EXERCISE OBJECTIVE :: Restate the listing below word for word, omitting any images.

DATA TO USE ::

# # # # # # #

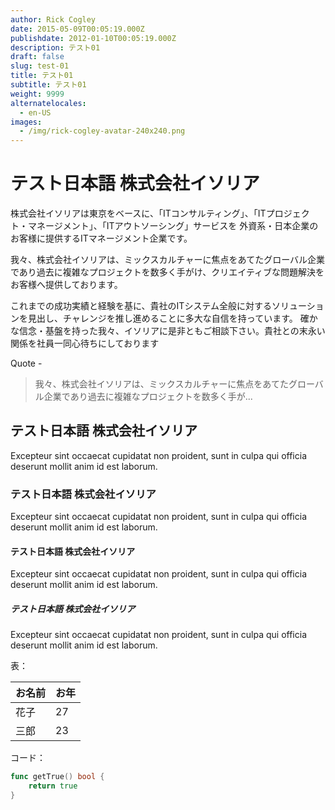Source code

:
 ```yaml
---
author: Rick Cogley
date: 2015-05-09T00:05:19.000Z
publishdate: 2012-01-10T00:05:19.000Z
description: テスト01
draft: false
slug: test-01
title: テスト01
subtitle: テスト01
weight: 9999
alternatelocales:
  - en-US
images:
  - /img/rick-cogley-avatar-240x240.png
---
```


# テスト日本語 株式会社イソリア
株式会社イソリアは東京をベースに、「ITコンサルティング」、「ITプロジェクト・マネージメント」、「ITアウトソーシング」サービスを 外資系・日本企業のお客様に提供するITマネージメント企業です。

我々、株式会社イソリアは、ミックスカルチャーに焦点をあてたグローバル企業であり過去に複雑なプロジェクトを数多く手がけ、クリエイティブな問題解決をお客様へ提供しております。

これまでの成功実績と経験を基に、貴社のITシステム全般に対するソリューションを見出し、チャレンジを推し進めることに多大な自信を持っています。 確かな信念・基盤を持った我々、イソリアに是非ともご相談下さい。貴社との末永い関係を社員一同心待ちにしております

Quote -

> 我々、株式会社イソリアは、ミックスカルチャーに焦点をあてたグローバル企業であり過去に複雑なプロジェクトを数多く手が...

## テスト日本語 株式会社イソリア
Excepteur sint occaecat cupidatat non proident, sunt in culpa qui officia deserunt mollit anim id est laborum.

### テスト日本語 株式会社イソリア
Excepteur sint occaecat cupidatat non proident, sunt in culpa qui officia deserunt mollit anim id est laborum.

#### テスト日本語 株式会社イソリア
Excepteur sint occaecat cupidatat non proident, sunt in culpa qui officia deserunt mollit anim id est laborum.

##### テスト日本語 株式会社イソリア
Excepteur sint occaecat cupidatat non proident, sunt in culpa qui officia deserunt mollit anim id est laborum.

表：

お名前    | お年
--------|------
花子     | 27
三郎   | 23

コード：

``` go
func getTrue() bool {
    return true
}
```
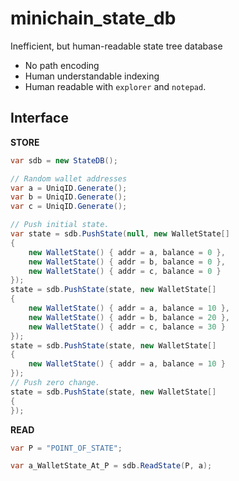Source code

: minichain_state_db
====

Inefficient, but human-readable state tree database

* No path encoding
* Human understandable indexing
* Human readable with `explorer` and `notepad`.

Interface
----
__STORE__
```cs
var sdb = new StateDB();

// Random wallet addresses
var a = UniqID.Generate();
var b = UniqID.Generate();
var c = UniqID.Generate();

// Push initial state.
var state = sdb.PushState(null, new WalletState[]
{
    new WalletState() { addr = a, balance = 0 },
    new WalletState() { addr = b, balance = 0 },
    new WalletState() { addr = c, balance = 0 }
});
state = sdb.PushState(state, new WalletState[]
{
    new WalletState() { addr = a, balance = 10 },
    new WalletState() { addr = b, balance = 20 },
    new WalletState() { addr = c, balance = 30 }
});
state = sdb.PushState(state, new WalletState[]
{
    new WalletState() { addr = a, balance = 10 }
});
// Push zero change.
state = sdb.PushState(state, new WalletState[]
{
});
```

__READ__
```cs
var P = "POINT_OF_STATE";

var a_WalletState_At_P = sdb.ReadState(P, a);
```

# # # # # # #

EXERCISE RESULT ::
Source code

:
 ```yaml
---
author: Rick Cogley
date: 2015-05-09T00:05:19.000Z
publishdate: 2012-01-10T00:05:19.000Z
description: テスト01
draft: false
slug: test-01
title: テスト01
subtitle: テスト01
weight: 9999
alternatelocales:
  - en-US
images:
  - /img/rick-cogley-avatar-240x240.png
---
```


# テスト日本語 株式会社イソリア
株式会社イソリアは東京をベースに、「ITコンサルティング」、「ITプロジェクト・マネージメント」、「ITアウトソーシング」サービスを 外資系・日本企業のお客様に提供するITマネージメント企業です。

我々、株式会社イソリアは、ミックスカルチャーに焦点をあてたグローバル企業であり過去に複雑なプロジェクトを数多く手がけ、クリエイティブな問題解決をお客様へ提供しております。

これまでの成功実績と経験を基に、貴社のITシステム全般に対するソリューションを見出し、チャレンジを推し進めることに多大な自信を持っています。 確かな信念・基盤を持った我々、イソリアに是非ともご相談下さい。貴社との末永い関係を社員一同心待ちにしております

Quote -

> 我々、株式会社イソリアは、ミックスカルチャーに焦点をあてたグローバル企業であり過去に複雑なプロジェクトを数多く手が...

## テスト日本語 株式会社イソリア
Excepteur sint occaecat cupidatat non proident, sunt in culpa qui officia deserunt mollit anim id est laborum.

### テスト日本語 株式会社イソリア
Excepteur sint occaecat cupidatat non proident, sunt in culpa qui officia deserunt mollit anim id est laborum.

#### テスト日本語 株式会社イソリア
Excepteur sint occaecat cupidatat non proident, sunt in culpa qui officia deserunt mollit anim id est laborum.

##### テスト日本語 株式会社イソリア
Excepteur sint occaecat cupidatat non proident, sunt in culpa qui officia deserunt mollit anim id est laborum.

表：

お名前    | お年
--------|------
花子     | 27
三郎   | 23

コード：

``` go
func getTrue() bool {
    return true
}
```
Source code

: minichain_state_db
====

Inefficient, but human-readable state tree database

* No path encoding
* Human understandable indexing
* Human readable with `explorer` and `notepad`.

Interface
----
__STORE__
```cs
var sdb = new StateDB();

// Random wallet addresses
var a = UniqID.Generate();
var b = UniqID.Generate();
var c = UniqID.Generate();

// Push initial state.
var state = sdb.PushState(null, new WalletState[]
{
    new WalletState() { addr = a, balance = 0 },
    new WalletState() { addr = b, balance = 0 },
    new WalletState() { addr = c, balance = 0 }
});
state = sdb.PushState(state, new WalletState[]
{
    new WalletState() { addr = a, balance = 10 },
    new WalletState() { addr = b, balance = 20 },
    new WalletState() { addr = c, balance = 30 }
});
state = sdb.PushState(state, new WalletState[]
{
    new WalletState() { addr = a, balance = 10 }
});
// Push zero change.
state = sdb.PushState(state, new WalletState[]
{
});
```

__READ__
```cs
var P = "POINT_OF_STATE";

var a_WalletState_At_P = sdb.ReadState(P, a);
```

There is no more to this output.